[Collected data]

_ _ _ _

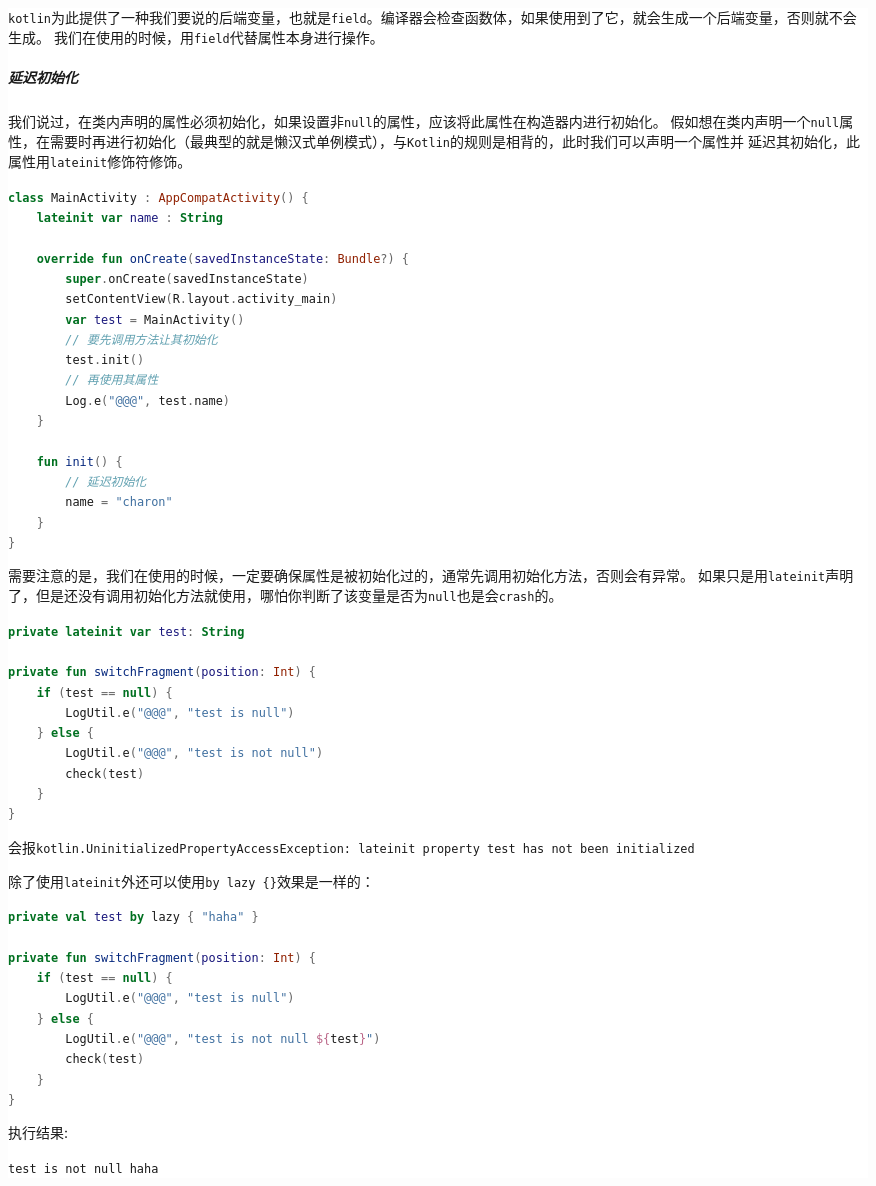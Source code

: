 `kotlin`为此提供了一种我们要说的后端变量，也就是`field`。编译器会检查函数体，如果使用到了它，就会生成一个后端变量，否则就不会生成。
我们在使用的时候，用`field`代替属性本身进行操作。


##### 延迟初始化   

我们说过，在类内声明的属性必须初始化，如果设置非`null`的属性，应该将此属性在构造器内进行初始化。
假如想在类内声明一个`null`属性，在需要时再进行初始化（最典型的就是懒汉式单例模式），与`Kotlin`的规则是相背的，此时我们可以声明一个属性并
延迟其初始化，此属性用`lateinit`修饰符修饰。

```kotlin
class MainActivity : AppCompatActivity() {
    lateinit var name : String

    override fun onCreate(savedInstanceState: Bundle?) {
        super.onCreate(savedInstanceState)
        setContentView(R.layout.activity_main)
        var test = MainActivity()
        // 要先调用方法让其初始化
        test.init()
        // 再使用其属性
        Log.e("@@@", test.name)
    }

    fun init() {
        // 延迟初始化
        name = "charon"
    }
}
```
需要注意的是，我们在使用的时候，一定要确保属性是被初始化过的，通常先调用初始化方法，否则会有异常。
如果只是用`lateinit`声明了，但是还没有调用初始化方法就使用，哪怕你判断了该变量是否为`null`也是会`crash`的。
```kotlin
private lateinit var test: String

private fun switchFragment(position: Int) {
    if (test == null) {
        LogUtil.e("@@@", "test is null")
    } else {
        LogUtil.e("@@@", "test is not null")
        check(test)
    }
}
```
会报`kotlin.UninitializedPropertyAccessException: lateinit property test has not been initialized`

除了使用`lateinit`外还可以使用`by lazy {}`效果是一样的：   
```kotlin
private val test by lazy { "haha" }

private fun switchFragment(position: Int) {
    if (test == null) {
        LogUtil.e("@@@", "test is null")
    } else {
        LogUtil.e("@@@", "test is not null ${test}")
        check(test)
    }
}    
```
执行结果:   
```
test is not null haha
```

_ _ _ _

Activity — What lines in the records contain the word "haha"? Return each one.

Written solution —
private val test by lazy { "haha" }
test is not null haha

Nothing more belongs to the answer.